▶ _What is required_: Look through the lines below; wherever the word "center" appears, copy that line.
══ Input records ══
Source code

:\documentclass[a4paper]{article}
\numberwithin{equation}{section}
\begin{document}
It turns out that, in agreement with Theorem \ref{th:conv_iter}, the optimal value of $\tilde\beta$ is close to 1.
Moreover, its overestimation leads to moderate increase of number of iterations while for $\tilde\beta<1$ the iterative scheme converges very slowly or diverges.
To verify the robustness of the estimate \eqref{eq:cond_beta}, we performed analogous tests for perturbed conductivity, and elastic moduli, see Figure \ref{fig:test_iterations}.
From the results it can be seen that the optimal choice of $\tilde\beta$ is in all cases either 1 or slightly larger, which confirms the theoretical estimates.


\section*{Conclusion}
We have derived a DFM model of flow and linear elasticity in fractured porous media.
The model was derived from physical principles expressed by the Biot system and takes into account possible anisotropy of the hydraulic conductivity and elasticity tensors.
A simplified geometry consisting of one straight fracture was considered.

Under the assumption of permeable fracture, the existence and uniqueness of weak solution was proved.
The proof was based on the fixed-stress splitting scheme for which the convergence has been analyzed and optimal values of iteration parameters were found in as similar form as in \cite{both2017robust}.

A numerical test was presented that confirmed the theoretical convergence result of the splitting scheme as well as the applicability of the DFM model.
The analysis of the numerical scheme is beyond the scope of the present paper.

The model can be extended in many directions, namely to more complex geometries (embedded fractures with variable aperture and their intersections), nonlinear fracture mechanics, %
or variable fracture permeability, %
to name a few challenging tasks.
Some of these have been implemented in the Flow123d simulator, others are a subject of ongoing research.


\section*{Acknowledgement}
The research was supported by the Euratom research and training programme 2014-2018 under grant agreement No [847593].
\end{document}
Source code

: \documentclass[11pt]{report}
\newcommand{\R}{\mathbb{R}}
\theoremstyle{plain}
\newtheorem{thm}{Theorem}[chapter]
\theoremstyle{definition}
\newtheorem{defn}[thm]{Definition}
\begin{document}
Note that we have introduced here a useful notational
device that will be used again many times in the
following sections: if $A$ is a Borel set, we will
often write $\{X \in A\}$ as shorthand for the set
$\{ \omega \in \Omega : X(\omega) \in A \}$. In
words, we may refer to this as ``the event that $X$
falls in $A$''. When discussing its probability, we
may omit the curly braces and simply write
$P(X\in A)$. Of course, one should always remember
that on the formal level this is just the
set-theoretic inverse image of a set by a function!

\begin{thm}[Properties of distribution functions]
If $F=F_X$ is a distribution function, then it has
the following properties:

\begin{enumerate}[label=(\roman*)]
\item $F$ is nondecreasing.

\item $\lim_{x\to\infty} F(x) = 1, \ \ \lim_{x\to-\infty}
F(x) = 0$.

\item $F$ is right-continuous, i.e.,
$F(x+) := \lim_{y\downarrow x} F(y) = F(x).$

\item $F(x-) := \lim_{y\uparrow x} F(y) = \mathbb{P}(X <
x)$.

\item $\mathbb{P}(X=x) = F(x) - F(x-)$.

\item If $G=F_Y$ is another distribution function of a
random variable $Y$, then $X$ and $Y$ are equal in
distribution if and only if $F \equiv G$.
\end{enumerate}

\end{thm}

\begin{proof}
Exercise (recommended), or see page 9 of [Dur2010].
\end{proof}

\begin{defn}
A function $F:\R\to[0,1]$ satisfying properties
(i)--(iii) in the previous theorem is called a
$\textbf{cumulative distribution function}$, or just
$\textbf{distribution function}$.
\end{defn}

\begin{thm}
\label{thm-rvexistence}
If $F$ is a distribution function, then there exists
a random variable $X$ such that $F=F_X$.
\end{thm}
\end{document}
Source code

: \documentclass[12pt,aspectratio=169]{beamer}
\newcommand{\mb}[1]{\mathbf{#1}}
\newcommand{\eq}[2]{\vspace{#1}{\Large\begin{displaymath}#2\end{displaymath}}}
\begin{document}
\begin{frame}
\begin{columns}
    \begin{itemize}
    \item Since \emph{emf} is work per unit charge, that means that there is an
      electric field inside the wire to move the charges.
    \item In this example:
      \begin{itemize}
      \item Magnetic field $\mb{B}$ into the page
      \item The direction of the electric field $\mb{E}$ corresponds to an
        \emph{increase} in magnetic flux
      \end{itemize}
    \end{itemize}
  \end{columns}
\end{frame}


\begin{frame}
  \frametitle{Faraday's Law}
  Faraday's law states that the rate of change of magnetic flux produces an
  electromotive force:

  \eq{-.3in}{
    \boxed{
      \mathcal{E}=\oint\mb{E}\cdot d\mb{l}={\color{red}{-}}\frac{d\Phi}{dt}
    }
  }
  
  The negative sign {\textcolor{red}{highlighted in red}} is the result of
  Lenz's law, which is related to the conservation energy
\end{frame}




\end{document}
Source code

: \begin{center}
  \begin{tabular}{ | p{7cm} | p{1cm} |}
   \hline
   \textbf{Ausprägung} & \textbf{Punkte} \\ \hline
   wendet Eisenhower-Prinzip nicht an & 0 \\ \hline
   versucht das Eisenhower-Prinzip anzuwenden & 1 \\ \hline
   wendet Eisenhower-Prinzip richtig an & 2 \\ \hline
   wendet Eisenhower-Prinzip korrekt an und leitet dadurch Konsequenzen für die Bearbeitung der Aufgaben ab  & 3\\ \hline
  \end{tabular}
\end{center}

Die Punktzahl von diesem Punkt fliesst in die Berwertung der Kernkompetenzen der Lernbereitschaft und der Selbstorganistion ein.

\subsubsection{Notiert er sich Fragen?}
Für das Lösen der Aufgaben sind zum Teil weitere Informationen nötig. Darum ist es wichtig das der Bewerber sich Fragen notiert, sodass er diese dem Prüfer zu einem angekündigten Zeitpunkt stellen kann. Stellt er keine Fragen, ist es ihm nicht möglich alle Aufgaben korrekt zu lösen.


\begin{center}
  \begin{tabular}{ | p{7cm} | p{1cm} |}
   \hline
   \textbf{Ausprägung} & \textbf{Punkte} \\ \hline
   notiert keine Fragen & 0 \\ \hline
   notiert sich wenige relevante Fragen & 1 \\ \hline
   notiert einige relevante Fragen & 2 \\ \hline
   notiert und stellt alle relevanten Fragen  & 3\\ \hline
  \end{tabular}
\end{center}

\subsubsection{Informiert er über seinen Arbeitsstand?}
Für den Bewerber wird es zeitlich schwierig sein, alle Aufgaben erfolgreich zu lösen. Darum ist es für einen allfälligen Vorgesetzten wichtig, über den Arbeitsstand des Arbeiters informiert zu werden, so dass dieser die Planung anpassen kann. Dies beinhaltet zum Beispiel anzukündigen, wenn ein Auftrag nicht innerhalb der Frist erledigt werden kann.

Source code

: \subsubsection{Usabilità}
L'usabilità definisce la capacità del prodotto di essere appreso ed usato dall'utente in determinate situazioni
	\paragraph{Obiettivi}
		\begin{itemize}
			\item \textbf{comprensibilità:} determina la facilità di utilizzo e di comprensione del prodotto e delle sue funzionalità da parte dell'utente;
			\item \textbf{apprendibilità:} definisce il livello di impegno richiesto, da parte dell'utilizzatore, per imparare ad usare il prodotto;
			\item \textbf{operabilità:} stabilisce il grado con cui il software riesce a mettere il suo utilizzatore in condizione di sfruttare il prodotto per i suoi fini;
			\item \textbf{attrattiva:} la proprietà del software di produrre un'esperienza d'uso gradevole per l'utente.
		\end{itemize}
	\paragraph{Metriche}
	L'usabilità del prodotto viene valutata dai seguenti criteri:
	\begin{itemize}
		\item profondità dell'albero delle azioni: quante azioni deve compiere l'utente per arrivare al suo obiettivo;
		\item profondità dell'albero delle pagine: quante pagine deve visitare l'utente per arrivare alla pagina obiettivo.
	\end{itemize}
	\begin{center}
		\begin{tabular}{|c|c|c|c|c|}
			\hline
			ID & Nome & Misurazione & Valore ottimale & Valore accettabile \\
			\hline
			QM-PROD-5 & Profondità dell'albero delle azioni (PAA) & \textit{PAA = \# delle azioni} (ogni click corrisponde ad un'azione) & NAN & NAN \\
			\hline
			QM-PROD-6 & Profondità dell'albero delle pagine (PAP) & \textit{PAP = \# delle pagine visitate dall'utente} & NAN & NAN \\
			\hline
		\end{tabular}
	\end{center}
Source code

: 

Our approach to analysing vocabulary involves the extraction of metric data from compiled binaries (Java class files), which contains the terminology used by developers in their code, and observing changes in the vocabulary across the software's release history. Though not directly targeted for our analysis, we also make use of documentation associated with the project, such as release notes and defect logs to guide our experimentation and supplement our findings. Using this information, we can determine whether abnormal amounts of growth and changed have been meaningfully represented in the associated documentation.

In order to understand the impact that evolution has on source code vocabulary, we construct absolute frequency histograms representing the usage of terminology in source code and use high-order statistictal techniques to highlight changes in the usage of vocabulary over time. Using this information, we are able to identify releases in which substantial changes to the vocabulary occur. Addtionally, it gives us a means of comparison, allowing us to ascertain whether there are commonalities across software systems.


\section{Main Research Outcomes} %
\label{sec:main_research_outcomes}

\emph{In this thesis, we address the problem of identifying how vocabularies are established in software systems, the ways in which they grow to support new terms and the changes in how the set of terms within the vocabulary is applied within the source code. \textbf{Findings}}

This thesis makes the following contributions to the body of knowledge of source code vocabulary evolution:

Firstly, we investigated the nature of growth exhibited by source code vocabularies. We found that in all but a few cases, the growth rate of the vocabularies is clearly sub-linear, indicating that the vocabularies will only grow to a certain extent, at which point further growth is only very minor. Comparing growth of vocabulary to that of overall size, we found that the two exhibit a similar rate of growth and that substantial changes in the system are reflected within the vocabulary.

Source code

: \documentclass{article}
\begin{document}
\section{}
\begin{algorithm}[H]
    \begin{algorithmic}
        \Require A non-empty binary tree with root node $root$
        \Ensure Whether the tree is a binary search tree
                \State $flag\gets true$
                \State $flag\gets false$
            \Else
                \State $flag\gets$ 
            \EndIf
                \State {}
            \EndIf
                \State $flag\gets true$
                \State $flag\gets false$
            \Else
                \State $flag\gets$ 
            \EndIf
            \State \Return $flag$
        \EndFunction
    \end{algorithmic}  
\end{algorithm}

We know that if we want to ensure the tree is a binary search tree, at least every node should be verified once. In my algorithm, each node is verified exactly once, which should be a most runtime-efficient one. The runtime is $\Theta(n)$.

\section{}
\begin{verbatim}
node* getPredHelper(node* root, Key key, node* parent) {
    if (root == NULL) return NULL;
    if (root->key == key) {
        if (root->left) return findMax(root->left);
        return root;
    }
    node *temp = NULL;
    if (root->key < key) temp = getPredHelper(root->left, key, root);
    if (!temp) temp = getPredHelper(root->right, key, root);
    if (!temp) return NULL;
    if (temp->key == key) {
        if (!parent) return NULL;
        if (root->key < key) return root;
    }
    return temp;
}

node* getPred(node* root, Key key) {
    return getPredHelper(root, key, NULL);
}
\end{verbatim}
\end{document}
═══
▶ _Exercise solution_:
: \begin{center}
\end{center}
\begin{center}
\end{center}
	\begin{center}
	\end{center}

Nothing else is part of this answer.